• _TASK OBJECTIVE_: Only what runs from the line with "乔希愣了瞬，这兄妹俩截然相反。" to the final line of the records below should be given again, word for word.

Stored items from a collection
- Opening Delimiter -
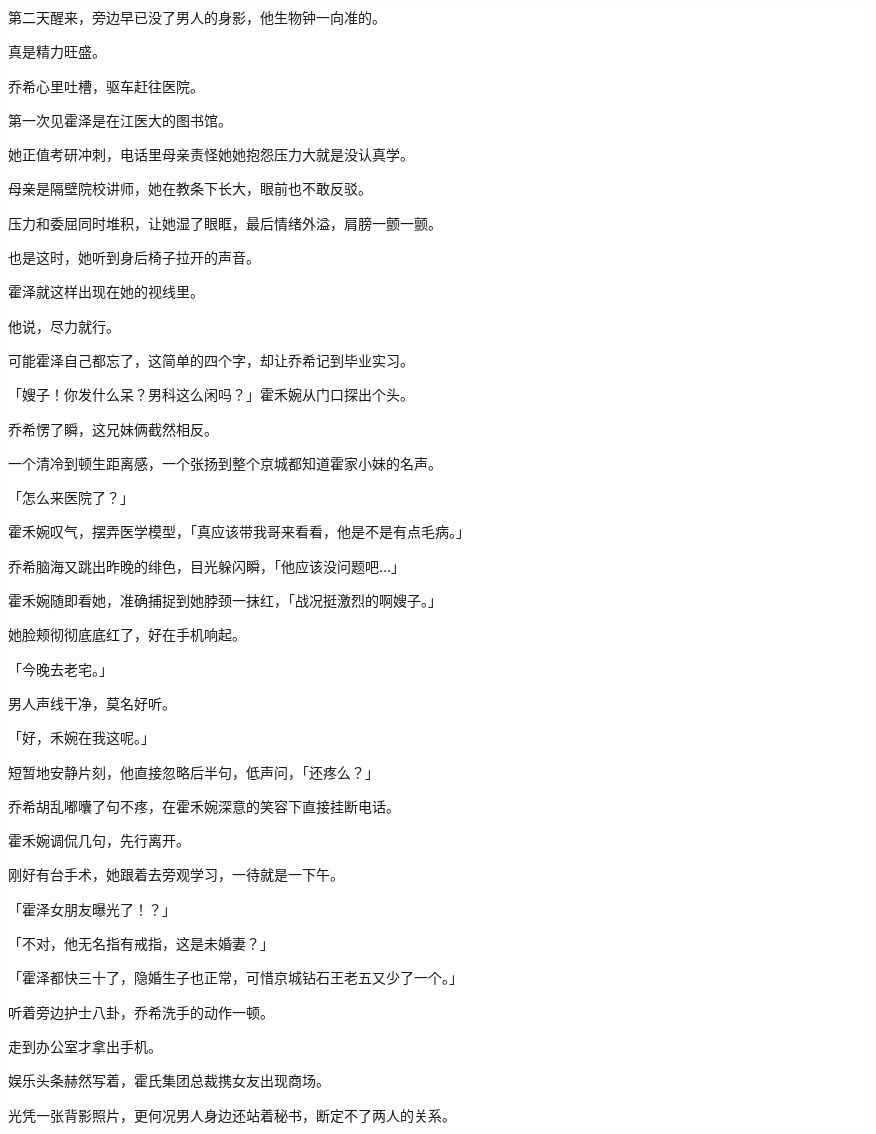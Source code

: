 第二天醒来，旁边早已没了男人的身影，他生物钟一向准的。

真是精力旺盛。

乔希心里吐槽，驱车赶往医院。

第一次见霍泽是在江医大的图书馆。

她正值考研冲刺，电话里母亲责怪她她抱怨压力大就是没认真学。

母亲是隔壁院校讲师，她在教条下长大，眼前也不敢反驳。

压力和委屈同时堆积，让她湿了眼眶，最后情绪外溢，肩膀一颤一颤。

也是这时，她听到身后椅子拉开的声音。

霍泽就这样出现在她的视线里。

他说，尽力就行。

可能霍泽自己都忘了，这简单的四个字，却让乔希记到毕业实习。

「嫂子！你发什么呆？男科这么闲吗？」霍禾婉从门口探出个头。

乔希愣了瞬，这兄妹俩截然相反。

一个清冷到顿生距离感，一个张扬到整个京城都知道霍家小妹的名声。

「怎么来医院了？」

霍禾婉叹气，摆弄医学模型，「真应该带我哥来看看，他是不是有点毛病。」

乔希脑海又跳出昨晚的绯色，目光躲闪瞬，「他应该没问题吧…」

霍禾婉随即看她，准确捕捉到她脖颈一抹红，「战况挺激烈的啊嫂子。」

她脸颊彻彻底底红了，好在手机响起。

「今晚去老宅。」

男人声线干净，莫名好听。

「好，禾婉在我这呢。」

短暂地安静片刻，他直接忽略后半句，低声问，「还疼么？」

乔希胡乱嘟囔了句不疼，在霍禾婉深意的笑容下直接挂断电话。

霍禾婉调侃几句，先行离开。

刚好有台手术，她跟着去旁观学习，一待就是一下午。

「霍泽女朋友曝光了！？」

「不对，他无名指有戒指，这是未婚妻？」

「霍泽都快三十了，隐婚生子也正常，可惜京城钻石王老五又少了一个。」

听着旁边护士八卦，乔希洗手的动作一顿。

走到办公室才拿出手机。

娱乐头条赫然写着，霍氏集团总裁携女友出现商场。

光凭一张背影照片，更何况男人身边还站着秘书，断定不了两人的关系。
- Closing Delimiter -
• _REPLY TO THE EXERCISE_:
乔希愣了瞬，这兄妹俩截然相反。

一个清冷到顿生距离感，一个张扬到整个京城都知道霍家小妹的名声。

「怎么来医院了？」

霍禾婉叹气，摆弄医学模型，「真应该带我哥来看看，他是不是有点毛病。」

乔希脑海又跳出昨晚的绯色，目光躲闪瞬，「他应该没问题吧…」

霍禾婉随即看她，准确捕捉到她脖颈一抹红，「战况挺激烈的啊嫂子。」

她脸颊彻彻底底红了，好在手机响起。

「今晚去老宅。」

男人声线干净，莫名好听。

「好，禾婉在我这呢。」

短暂地安静片刻，他直接忽略后半句，低声问，「还疼么？」

乔希胡乱嘟囔了句不疼，在霍禾婉深意的笑容下直接挂断电话。

霍禾婉调侃几句，先行离开。

刚好有台手术，她跟着去旁观学习，一待就是一下午。

「霍泽女朋友曝光了！？」

「不对，他无名指有戒指，这是未婚妻？」

「霍泽都快三十了，隐婚生子也正常，可惜京城钻石王老五又少了一个。」

听着旁边护士八卦，乔希洗手的动作一顿。

走到办公室才拿出手机。

娱乐头条赫然写着，霍氏集团总裁携女友出现商场。

光凭一张背影照片，更何况男人身边还站着秘书，断定不了两人的关系。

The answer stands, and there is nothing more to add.